This is a must read for every teacher. A research study done by the Educational Testing Service (the people who make the test) admits that schools have little to do with the test results. If this is the case, and home life has such a traumatic impact on school success, why rate schools based on exams?
From today's NYTimes:
THE federal No Child Left Behind law of 2002 rates schools based on how students perform on state standardized tests, and if too many children score poorly, the school is judged as failing.
But how much is really the school’s fault?
A new study by the Educational Testing Service — which develops and administers more than 50 million standardized tests annually, including the SAT — concludes that an awful lot of those low scores can be explained by factors that have nothing to do with schools. The study, “The Family: America’s Smallest School,” suggests that a lot of the failure has to do with what takes place in the home, the level of poverty and government’s inadequate support for programs that could make a difference, like high-quality day care and paid maternity leave.
The E.T.S. researchers took four variables that are beyond the control of schools: The percentage of children living with one parent; the percentage of eighth graders absent from school at least three times a month; the percentage of children 5 or younger whose parents read to them daily, and the percentage of eighth graders who watch five or more hours of TV a day. Using just those four variables, the researchers were able to predict each state’s results on the federal eighth-grade reading test with impressive accuracy.
“Together, these four factors account for about two-thirds of the large differences among states,” the report said. In other words, the states that had the lowest test scores tended to be those that had the highest percentages of children from single-parent families, eighth graders watching lots of TV and eighth graders absent a lot, and the lowest percentages of young children being read to regularly, regardless of what was going on in their schools.
Which gets to the heart of the report: by the time these children start school at age 5, they are far behind, and tend to stay behind all through high school. There is no evidence that the gap is being closed.
A QHST grad has this to say!
2 comments:
Wow...what a surprise!
It's funny that you posted this now.

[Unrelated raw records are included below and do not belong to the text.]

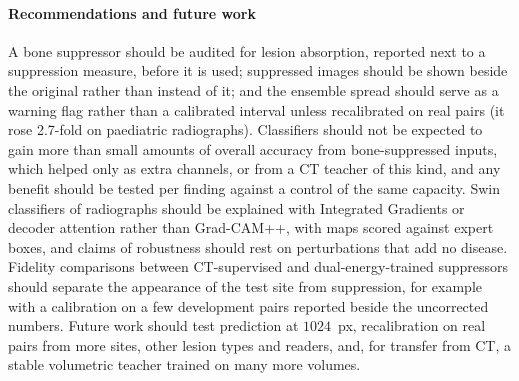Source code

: \paragraph{Recommendations and future work} A bone suppressor should be audited for lesion absorption, reported next to a suppression
measure, before it is used; suppressed images should be shown beside the original rather than instead of it; and the ensemble spread should
serve as a warning flag rather than a calibrated interval unless recalibrated on real pairs (it rose 2.7-fold on paediatric radiographs).
Classifiers should not be expected to gain more than small amounts of overall accuracy from bone-suppressed inputs, which helped only as
extra channels, or from a CT teacher of this kind, and any benefit should be tested per finding against a control of the same capacity. Swin classifiers of radiographs should be explained with Integrated
Gradients or decoder attention rather than Grad-CAM++, with maps scored against expert boxes, and claims of robustness should rest on
perturbations that add no disease. Fidelity comparisons between CT-supervised and dual-energy-trained suppressors should separate the
appearance of the test site from suppression, for example with a calibration on a few development pairs reported beside the uncorrected
numbers. Future work should test prediction at $1024$~px, recalibration on real pairs from more sites, other
lesion types and readers, and, for transfer from CT, a stable volumetric teacher trained on many more volumes.
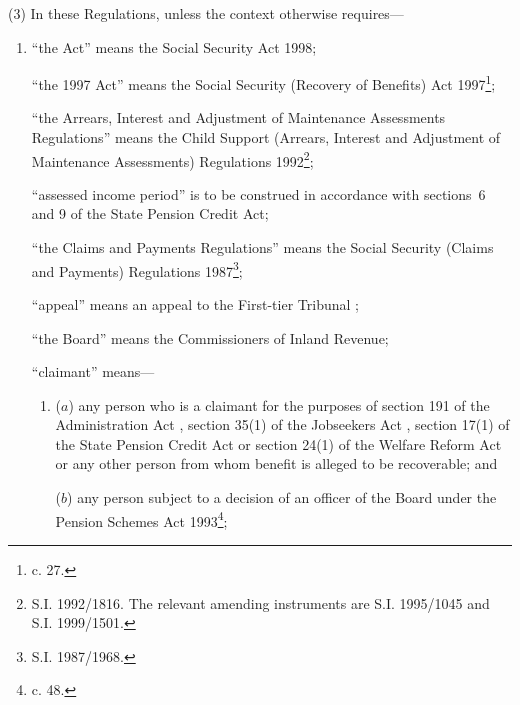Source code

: \documentclass[12pt,a4paper]{article}
\begin{document}
(3) In these Regulations, unless the context otherwise requires—
\begin{enumerate}\item[]
“the Act” means the Social Security Act 1998;

“the 1997 Act” means the Social Security (Recovery of Benefits) Act 1997\footnote{ c. 27.};

“the Arrears, Interest and Adjustment of Maintenance Assessments Regulations” means the Child Support (Arrears, Interest and Adjustment of Maintenance Assessments) Regulations 1992\footnote{\frenchspacing S.I. 1992/1816. The relevant amending instruments are S.I. 1995/1045 and S.I. 1999/1501.};

“assessed income period” is to be construed in accordance with sections~6 and 9 of the State Pension Credit Act;

“the Claims and Payments Regulations” means the Social Security (Claims and Payments) Regulations 1987\footnote{\frenchspacing S.I. 1987/1968.};

“appeal” means an appeal to 
the First-tier Tribunal%
;

“the Board” means the Commissioners of Inland Revenue;

“claimant” means—
\begin{enumerate}\item[]
($a$) any person who is a claimant for the purposes of section 191 of the Administration Act%
, section 35(1) of the Jobseekers Act%
, section 17(1) of the State Pension Credit Act or section 24(1) of the Welfare Reform Act  %
or any other person from whom benefit is alleged to be recoverable; and

($b$) any person subject to a decision of 
an officer of the Board  %
under the Pension Schemes Act 1993\footnote{ c. 48.};
\end{enumerate}


\end{enumerate}
\end{document}
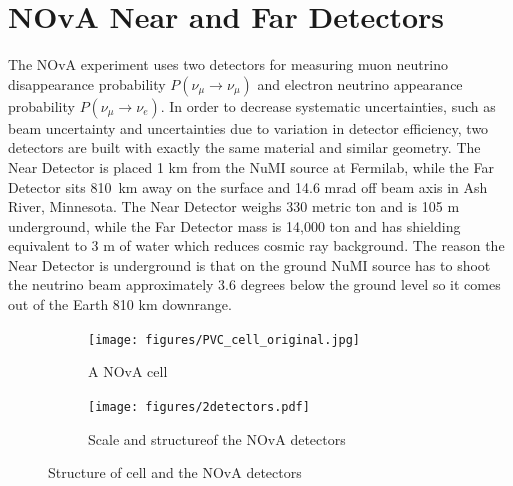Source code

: \section{NOvA Near and Far Detectors}
The NOvA experiment uses two detectors for measuring muon neutrino disappearance probability 
$P(\nu_\mu \rightarrow \nu_\mu)$ and electron neutrino appearance probability $P(\nu_\mu \rightarrow \nu_e)$. 
In order to decrease systematic uncertainties, such as beam uncertainty and uncertainties due to variation
in detector efficiency, two detectors are built with exactly the same material and 
similar geometry. The Near Detector is placed 1 km from the NuMI source at Fermilab, while the 
Far Detector sits 810~km away on the surface and 14.6 mrad off beam axis in Ash River, Minnesota. 
The Near Detector weighs 330 metric ton and is 105 m underground, while the Far Detector mass is 
14,000 ton and has shielding equivalent to 3 m of water which reduces cosmic ray background.
The reason the Near Detector is underground is that on the ground NuMI source has to shoot the neutrino beam 
approximately 3.6 degrees below the ground level so it comes out of the Earth 810 km downrange. 
\begin{figure}
\begin{subfigure}{.2\textwidth}
  \centering
  \texttt{[image: figures/PVC\_cell\_original.jpg]}
  \caption{A NOvA cell}
  \label{fig:cell}
\end{subfigure}%
\begin{subfigure}{.8\textwidth}
  \centering
  \texttt{[image: figures/2detectors.pdf]}
  \caption{Scale and structureof the NOvA detectors}
  \label{fig:2detectors}
\end{subfigure}
\caption{Structure of cell and the NOvA detectors}
\label{fig:cell_detectors}
\end{figure}

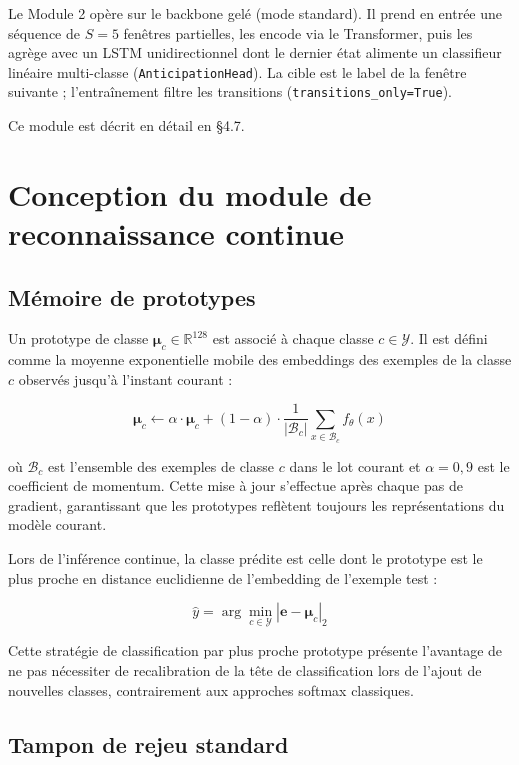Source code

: \documentclass[a4paper,12pt]{report}
\begin{document}
Le Module 2 opère sur le backbone gelé (mode standard). Il prend en entrée une
séquence de $S=5$ fenêtres partielles, les encode via le Transformer, puis les
agrège avec un LSTM unidirectionnel dont le dernier état alimente un
classifieur linéaire multi-classe (\texttt{AnticipationHead}). La cible est le
label de la fenêtre suivante ; l'entraînement filtre les transitions
(\texttt{transitions\_only=True}).

Ce module est décrit en détail en §4.7.

\section{Conception du module de reconnaissance continue}

\subsection{Mémoire de prototypes}

Un prototype de classe $\boldsymbol{\mu}_c \in \mathbb{R}^{128}$ est associé à chaque classe $c \in \mathcal{Y}$. Il est défini comme la moyenne exponentielle mobile des embeddings des exemples de la classe $c$ observés jusqu'à l'instant courant :

$$\boldsymbol{\mu}_c \leftarrow \alpha \cdot \boldsymbol{\mu}_c + (1 - \alpha) \cdot \frac{1}{|\mathcal{B}_c|} \sum_{x \in \mathcal{B}_c} f_\theta(x)$$

où $\mathcal{B}_c$ est l'ensemble des exemples de classe $c$ dans le lot courant et $\alpha = 0{,}9$ est le coefficient de momentum. Cette mise à jour s'effectue après chaque pas de gradient, garantissant que les prototypes reflètent toujours les représentations du modèle courant.

Lors de l'inférence continue, la classe prédite est celle dont le prototype est le plus proche en distance euclidienne de l'embedding de l'exemple test :

$$\hat{y} = \arg\min_{c \in \mathcal{Y}} |\boldsymbol{e} - \boldsymbol{\mu}_c|_2$$

Cette stratégie de classification par plus proche prototype présente l'avantage de ne pas nécessiter de recalibration de la tête de classification lors de l'ajout de nouvelles classes, contrairement aux approches softmax classiques.

\subsection{Tampon de rejeu standard}
\end{document}
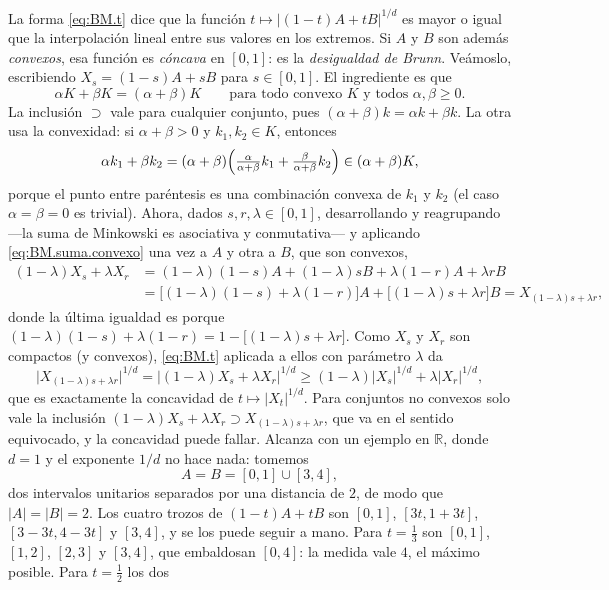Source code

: \documentclass[12pt, a4paper]{amsbook}
\newcommand{\R}{{\mathbb R}}
\theoremstyle{remark}
\theoremstyle{definition}
\numberwithin{section}{chapter}
\numberwithin{subsection}{section}
\numberwithin{equation}{section}
\numberwithin{figure}{chapter}
\begin{document}
La forma \eqref{eq:BM.t} dice que la función $t\mapsto|(1-t)A+tB|^{1/d}$ es
mayor o igual que la interpolación lineal entre sus valores en los extremos.
Si $A$ y $B$ son además \emph{convexos}, esa función es \emph{cóncava} en
$[0,1]$: es la \emph{desigualdad de Brunn}. Veámoslo, escribiendo
$X_s=(1-s)A+sB$ para $s\in[0,1]$. El ingrediente es que
\begin{equation}\label{eq:BM.suma.convexo}
\alpha K+\beta K=(\alpha+\beta)K
\qquad\text{para todo convexo $K$ y todos $\alpha,\beta\ge0$.}
\end{equation}
La inclusión $\supset$ vale para cualquier conjunto, pues
$(\alpha+\beta)k=\alpha k+\beta k$. La otra usa la convexidad: si
$\alpha+\beta>0$ y $k_1,k_2\in K$, entonces
\[
\alpha k_1+\beta k_2
=(\alpha+\beta)\Bigl(\tfrac{\alpha}{\alpha+\beta}k_1
  +\tfrac{\beta}{\alpha+\beta}k_2\Bigr)\in(\alpha+\beta)K,
\]
porque el punto entre paréntesis es una combinación convexa de $k_1$ y $k_2$
(el caso $\alpha=\beta=0$ es trivial). Ahora, dados $s,r,\lambda\in[0,1]$,
desarrollando y reagrupando —la suma de Minkowski es asociativa y
conmutativa— y aplicando \eqref{eq:BM.suma.convexo} una vez a $A$ y otra a
$B$, que son convexos,
\begin{align*}
(1-\lambda)X_s+\lambda X_r
&=(1-\lambda)(1-s)A+(1-\lambda)sB+\lambda(1-r)A+\lambda rB\\
&=\bigl[(1-\lambda)(1-s)+\lambda(1-r)\bigr]A
 +\bigl[(1-\lambda)s+\lambda r\bigr]B
 =X_{(1-\lambda)s+\lambda r},
\end{align*}
donde la última igualdad es porque
$(1-\lambda)(1-s)+\lambda(1-r)=1-\bigl[(1-\lambda)s+\lambda r\bigr]$. Como
$X_s$ y $X_r$ son compactos (y convexos), \eqref{eq:BM.t} aplicada a ellos
con parámetro $\lambda$ da
\[
\bigl|X_{(1-\lambda)s+\lambda r}\bigr|^{1/d}
=\bigl|(1-\lambda)X_s+\lambda X_r\bigr|^{1/d}
\ge(1-\lambda)|X_s|^{1/d}+\lambda|X_r|^{1/d},
\]
que es exactamente la concavidad de $t\mapsto|X_t|^{1/d}$. Para conjuntos
no convexos solo vale la inclusión
$(1-\lambda)X_s+\lambda X_r\supset X_{(1-\lambda)s+\lambda r}$, que va en el
sentido equivocado, y la concavidad puede fallar. Alcanza con un ejemplo en
$\R$, donde $d=1$ y el exponente $1/d$ no hace nada: tomemos
\[
A=B=[0,1]\cup[3,4],
\]
dos intervalos unitarios separados por una distancia de $2$, de modo que
$|A|=|B|=2$. Los cuatro trozos de $(1-t)A+tB$ son
$[0,1]$, $[3t,1+3t]$, $[3-3t,4-3t]$ y $[3,4]$, y se los puede seguir a mano.
Para $t=\tfrac13$ son $[0,1]$, $[1,2]$, $[2,3]$ y $[3,4]$, que embaldosan
$[0,4]$: la medida vale $4$, el máximo posible. Para $t=\tfrac12$ los dos
\end{document}
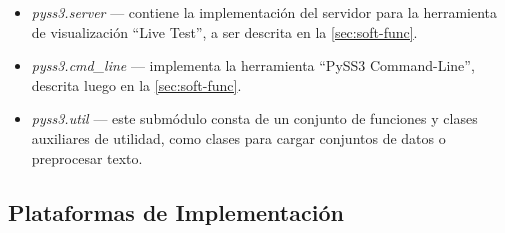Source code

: \begin{itemize}
    \item \emph{pyss3.server} --- contiene la implementación del servidor para la herramienta de visualización ``Live Test'', a ser descrita en la \autoref{sec:soft-func}.
    \item \emph{pyss3.cmd\_line} --- implementa la herramienta ``PySS3 Command-Line'', descrita luego en la \autoref{sec:soft-func}.
    \item \emph{pyss3.util} --- este submódulo consta de un conjunto de funciones y clases auxiliares de utilidad, como clases para cargar conjuntos de datos o preprocesar texto.
\end{itemize}

\subsection{Plataformas de Implementación}

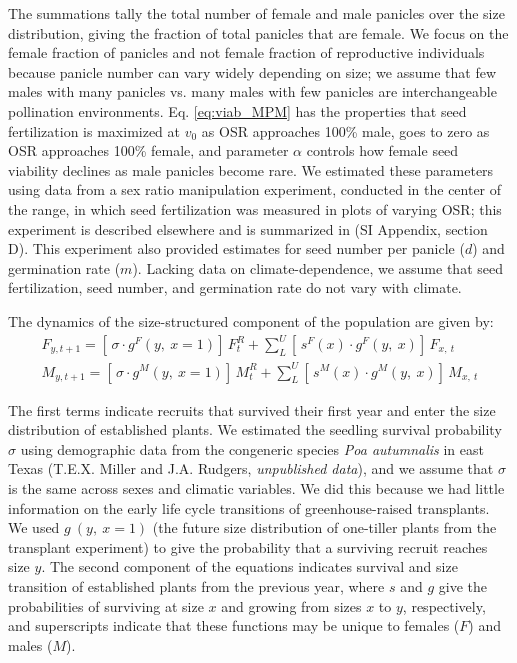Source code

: \documentclass[9pt,twocolumn,twoside,lineno]{pnas-new}
\begin{document}
The summations tally the total number of female and male panicles over the size distribution, giving the fraction of total panicles that are female. 
We focus on the female fraction of panicles and not female fraction of reproductive individuals because panicle number can vary widely depending on size; we assume that few males with many panicles vs. many males with few panicles are interchangeable pollination environments. 
Eq. \ref{eq:viab_MPM} has the properties that seed fertilization is maximized at $v_{0}$ as OSR approaches 100\% male, goes to zero as OSR approaches 100\% female, and parameter $\alpha$ controls how female seed viability declines as male panicles become rare. 
We estimated these parameters using data from a sex ratio manipulation experiment, conducted in the center of the range, in which seed fertilization was measured in plots of varying OSR; this experiment is described elsewhere  \citep{compagnoni2017can} and is summarized in (SI Appendix, section D).
This experiment also provided estimates for seed number per panicle ($d$) and germination rate ($m$). 
Lacking data on climate-dependence, we assume that seed fertilization, seed number, and germination rate do not vary with climate.  

The dynamics of the size-structured component of the population are given by:
\begin{align}\label{eq:dynamics}
F_{y,t+1} = [ \, \sigma \cdot g^{F}(y,\ x=1) ] \, F^{R}_{t} + \sum_{L}^{U} 	[ \, s^{F}(x) \cdot g^{F}(y,\ x)] \, F_{x,\ t}
\\
M_{y,t+1} = [ \, \sigma \cdot g^{M}(y,\ x=1) ] \, M^{R}_{t} + \sum_{L}^{U} 	[ \,  s^{M}(x) \cdot g^{M}(y,\ x) ] \, M_{x,\ t}
\end{align}

\noindent The first terms indicate recruits that survived their first year and enter the size distribution of established plants.
We estimated the seedling survival probability $\sigma$ using demographic data from the congeneric species \textit{Poa autumnalis} in east Texas (T.E.X. Miller and J.A. Rudgers, \textit{unpublished data}), and we assume that $\sigma$ is the same across sexes and climatic variables. 
We did this because we had little information on the early life cycle transitions of greenhouse-raised transplants.
We used $g\ (y,\ x=1)$ (the future size distribution of one-tiller plants from the transplant experiment) to give the probability that a surviving recruit reaches size $y$.
The second component of the equations indicates survival and size transition of established plants from the previous year, where $s$ and $g$ give the probabilities of surviving at size $x$ and growing from sizes $x$ to $y$, respectively, and superscripts indicate that these functions may be unique to females ($F$) and males ($M$).
\end{document}
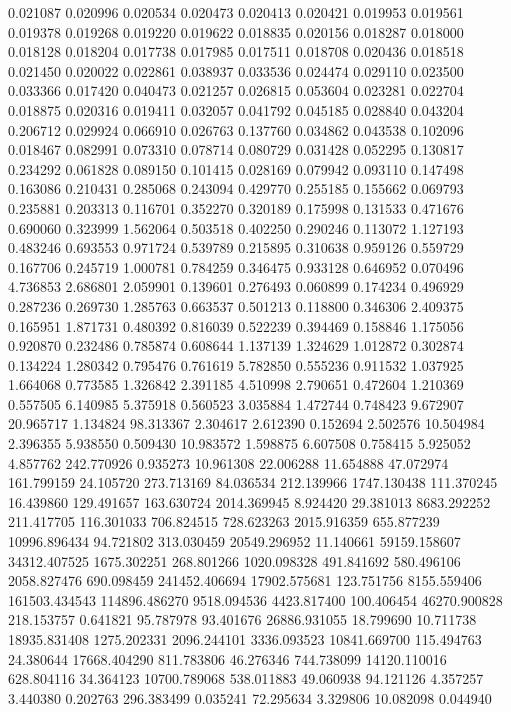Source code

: 0.021087
0.020996
0.020534
0.020473
0.020413
0.020421
0.019953
0.019561
0.019378
0.019268
0.019220
0.019622
0.018835
0.020156
0.018287
0.018000
0.018128
0.018204
0.017738
0.017985
0.017511
0.018708
0.020436
0.018518
0.021450
0.020022
0.022861
0.038937
0.033536
0.024474
0.029110
0.023500
0.033366
0.017420
0.040473
0.021257
0.026815
0.053604
0.023281
0.022704
0.018875
0.020316
0.019411
0.032057
0.041792
0.045185
0.028840
0.043204
0.206712
0.029924
0.066910
0.026763
0.137760
0.034862
0.043538
0.102096
0.018467
0.082991
0.073310
0.078714
0.080729
0.031428
0.052295
0.130817
0.234292
0.061828
0.089150
0.101415
0.028169
0.079942
0.093110
0.147498
0.163086
0.210431
0.285068
0.243094
0.429770
0.255185
0.155662
0.069793
0.235881
0.203313
0.116701
0.352270
0.320189
0.175998
0.131533
0.471676
0.690060
0.323999
1.562064
0.503518
0.402250
0.290246
0.113072
1.127193
0.483246
0.693553
0.971724
0.539789
0.215895
0.310638
0.959126
0.559729
0.167706
0.245719
1.000781
0.784259
0.346475
0.933128
0.646952
0.070496
4.736853
2.686801
2.059901
0.139601
0.276493
0.060899
0.174234
0.496929
0.287236
0.269730
1.285763
0.663537
0.501213
0.118800
0.346306
2.409375
0.165951
1.871731
0.480392
0.816039
0.522239
0.394469
0.158846
1.175056
0.920870
0.232486
0.785874
0.608644
1.137139
1.324629
1.012872
0.302874
0.134224
1.280342
0.795476
0.761619
5.782850
0.555236
0.911532
1.037925
1.664068
0.773585
1.326842
2.391185
4.510998
2.790651
0.472604
1.210369
0.557505
6.140985
5.375918
0.560523
3.035884
1.472744
0.748423
9.672907
20.965717
1.134824
98.313367
2.304617
2.612390
0.152694
2.502576
10.504984
2.396355
5.938550
0.509430
10.983572
1.598875
6.607508
0.758415
5.925052
4.857762
242.770926
0.935273
10.961308
22.006288
11.654888
47.072974
161.799159
24.105720
273.713169
84.036534
212.139966
1747.130438
111.370245
16.439860
129.491657
163.630724
2014.369945
8.924420
29.381013
8683.292252
211.417705
116.301033
706.824515
728.623263
2015.916359
655.877239
10996.896434
94.721802
313.030459
20549.296952
11.140661
59159.158607
34312.407525
1675.302251
268.801266
1020.098328
491.841692
580.496106
2058.827476
690.098459
241452.406694
17902.575681
123.751756
8155.559406
161503.434543
114896.486270
9518.094536
4423.817400
100.406454
46270.900828
218.153757
0.641821
95.787978
93.401676
26886.931055
18.799690
10.711738
18935.831408
1275.202331
2096.244101
3336.093523
10841.669700
115.494763
24.380644
17668.404290
811.783806
46.276346
744.738099
14120.110016
628.804116
34.364123
10700.789068
538.011883
49.060938
94.121126
4.357257
3.440380
0.202763
296.383499
0.035241
72.295634
3.329806
10.082098
0.044940
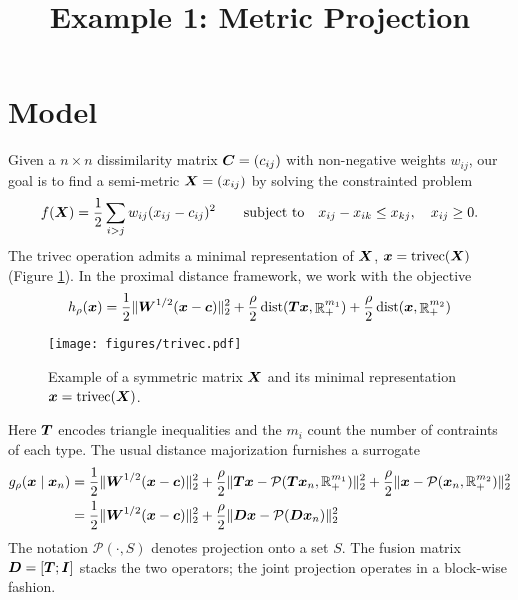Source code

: \documentclass{article}
\title{Example 1: Metric Projection}
\author{}
\begin{document}
\maketitle

\section*{\center Model}

Given a \(n \times n\) dissimilarity matrix $\boldsymbol{C} = (c_{ij})$ with non-negative weights $w_{ij}$, our goal is to find a semi-metric \(\boldsymbol{X} = (x_{ij})\) by solving the constrainted problem
\begin{equation*}
    f(\boldsymbol{X})
    =
    \frac{1}{2} \sum_{i>j} w_{ij}(x_{ij} - c_{ij})^{2}
    \qquad
    \text{subject to}
    \quad
    x_{ij} - x_{ik} \le x_{kj},
    \quad
    x_{ij} \ge 0.
\end{equation*}
The $\mathrm{trivec}$ operation admits a minimal representation of \(\boldsymbol{X}\), \(\boldsymbol{x} = \mathrm{trivec}(\boldsymbol{X})\) (Figure \ref{fig:trivec-operation}).
In the proximal distance framework, we work with the objective
\begin{equation*}
  h_{\rho}(\boldsymbol{x})
  =
  \frac{1}{2} \|\boldsymbol{W}^{1/2}(\boldsymbol{x} - \boldsymbol{c})\|^{2}_{2}
  + \frac{\rho}{2} \mathop{\rm dist}\nolimits(\boldsymbol{T} \boldsymbol{x}, \mathop{\mathbb{R}}\nolimits_{+}^{m_{1}})
  + \frac{\rho}{2} \mathop{\rm dist}\nolimits(\boldsymbol{x}, \mathop{\mathbb{R}}\nolimits_{+}^{m_{2}})
\end{equation*}
\begin{figure}[!htbp]
    \centering
    \texttt{[image: figures/trivec.pdf]}
    \caption{
      Example of a symmetric matrix \(\boldsymbol{X}\) and its minimal representation \(\boldsymbol{x} = \mathrm{trivec}(\boldsymbol{X})\).
    }
    \label{fig:trivec-operation}
  \end{figure}
Here $\boldsymbol{T}$ encodes triangle inequalities and the $m_{i}$ count the number of contraints of each type.
The usual distance majorization furnishes a surrogate
\begin{align*}
    g_{\rho}(\boldsymbol{x} \mid \boldsymbol{x}_{n})
    &=
    \frac{1}{2} \|\boldsymbol{W}^{1/2} (\boldsymbol{x} - \boldsymbol{c})\|^{2}_{2}
    +
    \frac{\rho}{2} \|\boldsymbol{T} \boldsymbol{x} - \mathcal{P}(\boldsymbol{T} \boldsymbol{x}_{n}, \mathbb{R}_{+}^{m_{1}})\|^{2}_{2}
    +
    \frac{\rho}{2} \lVert{\boldsymbol{x}- \mathcal{P}(\boldsymbol{x}_{n}, \mathbb{R}_{+}^{m_{2}})}\rVert^{2}_{2} \\
    &=
    \frac{1}{2} \|\boldsymbol{W}^{1/2} (\boldsymbol{x} - \boldsymbol{c})\|^{2}_{2}
    +
    \frac{\rho}{2} \|\boldsymbol{D} \boldsymbol{x} - \mathcal{P}(\boldsymbol{D} \boldsymbol{x}_{n})\|_{2}^{2}
\end{align*}
The notation \(\mathcal{P}(\cdot, S)\) denotes projection onto a set \(S\).
The fusion matrix $\boldsymbol{D} = [\boldsymbol{T}; \boldsymbol{I}]$ stacks the two operators; the joint projection operates in a block-wise fashion.
\end{document}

When I read the PIS, and saw that one of our partners is collecting data on how well our kids perform in college so that we can see how well we did with them, the first thing that came to mind was that we're one small part in a much bigger picture. It's hard to take too much credit or blame for what happens down the road.
Don't we see that play out in our own kids? And in society?
Lori
And another thing…In the last post, about the laptops, I mentioned the laptops given to students in Maine. Another gem from Rich Kent’s email was one where Rich said “we have very small class sizes in Maine. 20 is a big class.” I sat in a session at the National Writing Project Conference, and listened to teachers from all over the country complain about how hard it is to teach writing in classes of 24. And I imagine that the number of languages other than English spoken in the homes of our students is a bit higher than in, say, Maine. So…until all children are afforded the same opportunities in school, how can we even have a national agenda that says that no child will be left behind? Even if we disregard the economic disparities, race and class issues, etc. (which is ludicrous), we can’t even count on schools as the great equalizer because the inequity in schools mirrors the inequity in society.